Would you please give every entry again exactly, without the pictures?
┌──
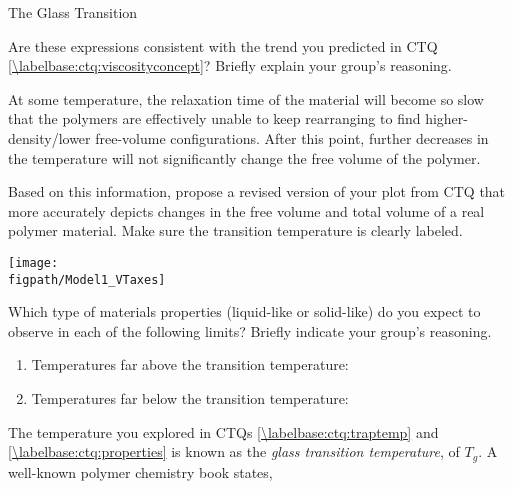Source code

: \begin{activity}{The Glass Transition}
\begin{infobox}
\end{infobox}

\begin{ctqs}
		
	\question Are these expressions consistent with the trend you predicted in CTQ \ref{\labelbase:ctq:viscosityconcept}?  Briefly explain your group's reasoning.
			
				\begin{solution}[1in]
				\end{solution}
	
	\clearpage
	\question At some temperature, the relaxation time of the material will become so slow that the polymers are effectively unable to keep rearranging to find higher-density/lower free-volume configurations.  After this point, further decreases in the temperature will not significantly change the free volume of the polymer. \label{\labelbase:ctq:traptemp}
	
		Based on this information, propose a revised version of your plot from CTQ \label{\labelbase:ctq:VTplot1} that more accurately depicts changes in the free volume and total volume of a real polymer material.  Make sure the transition temperature is clearly labeled.
	
		\vspace{0.25in}
		\centerline{\texttt{[image: \\figpath/Model1\_VTaxes]}}
		
	\question Which type of materials properties (liquid-like or solid-like) do you expect to observe in each of the following limits?  Briefly indicate your group's reasoning. \label{\labelbase:ctq:properties}
	
		\begin{enumerate}
			\item Temperatures far above the transition temperature:
			
				\begin{solution}[0.5in]
				\end{solution}
			
			\item Temperatures far below the transition temperature:
			
				\begin{solution}[0.5in]
				\end{solution}
			
		\end{enumerate}
		
	\question The temperature you explored in CTQs \ref{\labelbase:ctq:traptemp} and \ref{\labelbase:ctq:properties} is known as the \emph{glass transition temperature}, of $T_g$.  A well-known polymer chemistry book states,
	

\end{ctqs}
\end{activity}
└──
REPLY:
Source code

: \begin{activity}{The Glass Transition}
\begin{infobox}
\end{infobox}

\begin{ctqs}
		
	\question Are these expressions consistent with the trend you predicted in CTQ \ref{\labelbase:ctq:viscosityconcept}?  Briefly explain your group's reasoning.
			
				\begin{solution}[1in]
				\end{solution}
	
	\clearpage
	\question At some temperature, the relaxation time of the material will become so slow that the polymers are effectively unable to keep rearranging to find higher-density/lower free-volume configurations.  After this point, further decreases in the temperature will not significantly change the free volume of the polymer. \label{\labelbase:ctq:traptemp}
	
		Based on this information, propose a revised version of your plot from CTQ \label{\labelbase:ctq:VTplot1} that more accurately depicts changes in the free volume and total volume of a real polymer material.  Make sure the transition temperature is clearly labeled.
	
		\vspace{0.25in}
		\centerline{\texttt{[image: \\figpath/Model1\_VTaxes]}}
		
	\question Which type of materials properties (liquid-like or solid-like) do you expect to observe in each of the following limits?  Briefly indicate your group's reasoning. \label{\labelbase:ctq:properties}
	
		\begin{enumerate}
			\item Temperatures far above the transition temperature:
			
				\begin{solution}[0.5in]
				\end{solution}
			
			\item Temperatures far below the transition temperature:
			
				\begin{solution}[0.5in]
				\end{solution}
			
		\end{enumerate}
		
	\question The temperature you explored in CTQs \ref{\labelbase:ctq:traptemp} and \ref{\labelbase:ctq:properties} is known as the \emph{glass transition temperature}, of $T_g$.  A well-known polymer chemistry book states,
	

\end{ctqs}
\end{activity}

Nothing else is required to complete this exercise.